事例の傾向がつかめたところで、次はデータの取り扱いとセキュリティ面を確認します。
データの取り扱いとセキュリティ
契約書という機密性の高い文書を扱う以上、データの扱いは導入判断で重要な項目です。LegalOn は以下を公式に開示しています(公式: セキュリティ、公式お知らせ各回)。
- Data Processing Addendum(DPA)、利用規約、セキュリティポリシー、プライバシーポリシーを公式サイトで公開
- GMOサイバーセキュリティ byイエラエ株式会社の協力による、生成AI特有のリスクを対象とした「LLMリスク診断」(OWASP Top 10 for LLM Applications 2025 準拠)
- エムオーテックス(MOTEX)社の協力によるWebアプリケーション脆弱性診断・ネットワーク診断の定期実施
- SOC2 Type 2 報告書の受領(2026年4月28日発表)
ただし、アップロードした契約書データがAIの学習に利用されるかどうかや、保存期間の具体的な条件はプランや契約内容によって異なる可能性があります。断定的な記載を避けるため、契約前に必ず公式のデータ取扱いポリシーとDPAを自社の情報システム担当・顧問弁護士と一緒に確認してください。

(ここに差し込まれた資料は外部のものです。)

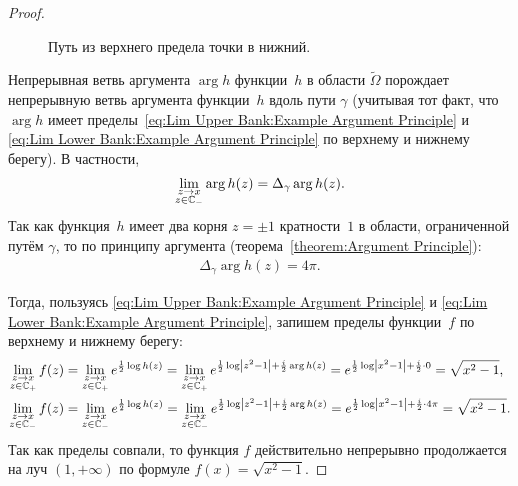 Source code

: \documentclass[../complex-analysis.tex]{subfiles}
\begin{document}
\begin{proof}
 \begin{figure}[ht]
  \centering
  \caption{Путь из верхнего предела точки в нижний.}
  \label{fig:example_analytic_square_path}
 \end{figure}

 Непрерывная ветвь аргумента $ \arg h $ функции~$ h $ в области $ \tilde\Omega $ порождает непрерывную ветвь аргумента функции~$ h $ вдоль пути $ \gamma $ (учитывая тот факт, что $ \arg h $ имеет пределы~\eqref{eq:Lim Upper Bank:Example Argument Principle} и \eqref{eq:Lim Lower Bank:Example Argument Principle} по верхнему и нижнему берегу). В частности,
 \begin{align*}
  \lim_{\substack{z \to x \\ z \in \mathbb{C}_-}}  \arg h(z) = \Delta_\gamma \arg h(z).
 \end{align*} Так как функция~$ h $ имеет два корня $ z=\pm 1 $ кратности~$ 1 $ в области, ограниченной путём $ \gamma $, то по принципу аргумента (теорема~\ref{theorem:Argument Principle}):
 \begin{align*}
  \Delta_\gamma \arg h(z) = 4\pi.
 \end{align*}

 Тогда, пользуясь \eqref{eq:Lim Upper Bank:Example Argument Principle} и \eqref{eq:Lim Lower Bank:Example Argument Principle}, запишем пределы функции~$ f $ по верхнему и нижнему берегу:
 \begin{align*}
  \lim_{\substack{z \to x \\ z \in \mathbb{C}_+}}  f(z) &= \lim_{\substack{z \to x \\ z \in \mathbb{C}_+}} e^{\frac{1}{2} \log h(z)} = \lim_{\substack{z \to x \\ z \in \mathbb{C}_+}} e^{\frac{1}{2} \log \left| z^{2}-1 \right| + \frac{i}{2} \arg h(z)} = e^{\frac{1}{2} \log \left| x^{2}-1 \right| + \frac{i}{2} \cdot 0} = \sqrt{x^{2}-1},\\
  \lim_{\substack{z \to x \\ z \in \mathbb{C}_-}} f(z) &= \lim_{\substack{z \to x \\ z \in \mathbb{C}_-}} e^{\frac{1}{2}\log h(z)} = \lim_{\substack{z \to x \\ z \in \mathbb{C}_-}} e^{\frac{1}{2} \log \left| z^{2}-1 \right| + \frac{i}{2} \arg h(z)} = e^{\frac{1}{2} \log\left| x^{2}-1\right| + \frac{i}{2} \cdot 4\pi} = \sqrt{x^{2}-1}.
 \end{align*} Так как пределы совпали, то функция $ f $ действительно непрерывно продолжается на луч $ (1,+\infty) $ по формуле $ f(x) = \sqrt{x^{2}-1} $.


\end{proof}
\end{document}
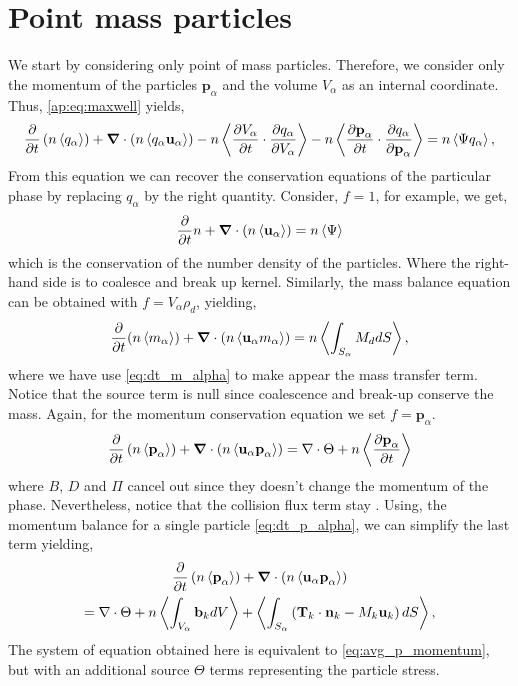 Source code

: \section{Point mass particles}
We start by considering only point of mass particles. 
Therefore, we consider only the momentum of the particles $\textbf{p}_\alpha$ and the volume $V_\alpha$ as an internal coordinate.
Thus, \ref{ap:eq:maxwell} yields,
\begin{equation}
    \frac{\partial}{\partial t} \left( n \left<q_\alpha\right>\right)
    + \bm{\nabla} \cdot \left(n \left<q_\alpha \textbf{u}_\alpha\right>\right)
    - n  \left<\frac{\partial V_\alpha}{\partial t} \cdot \frac{\partial q_\alpha}{\partial V_\alpha}\right>
    - n  \left<\frac{\partial \textbf{p}_\alpha}{\partial t} \cdot \frac{\partial q_\alpha}{\partial \textbf{p}_\alpha}\right>
    = n \left<\Psi q_\alpha\right>,
\end{equation}
From this equation we can recover the conservation equations of the particular phase by replacing $q_\alpha$ by the right quantity. 
Consider, $f = 1$, for example, we get, 
\begin{equation}
    \frac{\partial}{\partial t} n
    + \bm{\nabla} \cdot \left(n \left<\textbf{u}_\alpha\right>\right)
    = n\left<\Psi\right>
\end{equation}
which is the conservation of the number density of the particles. 
Where the right-hand side is to coalesce and break up kernel.
Similarly, the mass balance equation can be obtained with $f = V_\alpha \rho_d$, yielding,
\begin{equation}
    \frac{\partial}{\partial t} (n\left<m_\alpha\right>)
    + \bm{\nabla} \cdot \left(n \left<\textbf{u}_\alpha m_\alpha\right>\right)
    =
    n  \left<\int_{S_\alpha} M_d dS\right>,
\end{equation}
where we have use \ref{eq:dt_m_alpha} to make appear the mass transfer term. 
Notice that the source term is null since coalescence and break-up conserve the mass. 
Again, for the momentum conservation equation we set $f = \textbf{p}_\alpha$.
\begin{equation}
    \frac{\partial}{\partial t} \left( n \left<\textbf{p}_\alpha\right>\right)
    + \bm{\nabla} \cdot \left(n \left<\textbf{u}_\alpha \textbf{p}_\alpha\right>\right)
    =  \nabla \cdot \Theta
    + n  \left<\frac{\partial \textbf{p}_\alpha}{\partial t}\right>
\end{equation}
where $B$, $D$ and $\Pi$ cancel out since they doesn't change the momentum of the phase. 
Nevertheless, notice that the collision flux term stay \citep{rao2008introduction}.
Using, the momentum balance for a single particle \ref{eq:dt_p_alpha}, we can simplify the last term yielding, 
\begin{multline*}
    \frac{\partial}{\partial t} \left( n \left<\textbf{p}_\alpha\right>\right)
    + \bm{\nabla} \cdot \left(n \left<\textbf{u}_\alpha \textbf{p}_\alpha \right>\right)\\
    = 
    \nabla \cdot \Theta
    + n\left<\int_{V_\alpha} \textbf{b}_k dV\right>
    + \left<\int_{S_\alpha} \left(
    \textbf{T}_k\cdot\textbf{n}_k
    - M_k \textbf{u}_k
    \right)dS\right>,
\end{multline*}
The system of equation obtained here is equivalent to \ref{eq:avg_p_momentum}, but with an additional source $\Theta$ terms representing the particle stress.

セキュリティ面を確認したら、次は実際に導入を検討する際の進め方です。
導入までの流れ
公式サイトの導線をもとに、編集部が一般的な検討ステップとして整理したものです。実際の契約フローは企業や案件によって前後します。
この流れのポイントは、料金がわからないまま個別見積の場に臨まないことです。次のセクションでは、用途が近い他のAIツールとの使い分けを整理します。
他の文書・法務系AIとの使い分け
契約書の一次チェックに使えるAIは LegalOn だけではありません。編集部の整理は以下のとおりです。
| 用途 | 適した選択肢 | 理由 |
|---|---|---|
| 弁護士監修の契約リスク検知・修正案作成 | LegalOn | 法務特化の審査基準(プレイブック)とWord連携を持つ |
| 紙の契約書や請求書のデータ化 | AI inside DX Suite | AI-OCRに特化し、手入力からの卒業に強い |
| 手元の資料だけを根拠に質問応答させたい | NotebookLM | 投入した資料の外に出ない設計で調査時間を圧縮できる |
| 汎用的な文章生成・議事録要約も併用したい | ChatGPT Plus | 法務特化ではないが画像生成・Web検索まで幅広くこなす |
つまり LegalOn は「契約書の法的リスクを弁護士に近い視点でチェックする」領域に特化した選択肢であり、汎用AIの置き換えではなく補完的に使うのが実務的です。ここまでの整理を踏まえて、最後に導入判断のポイントをまとめます。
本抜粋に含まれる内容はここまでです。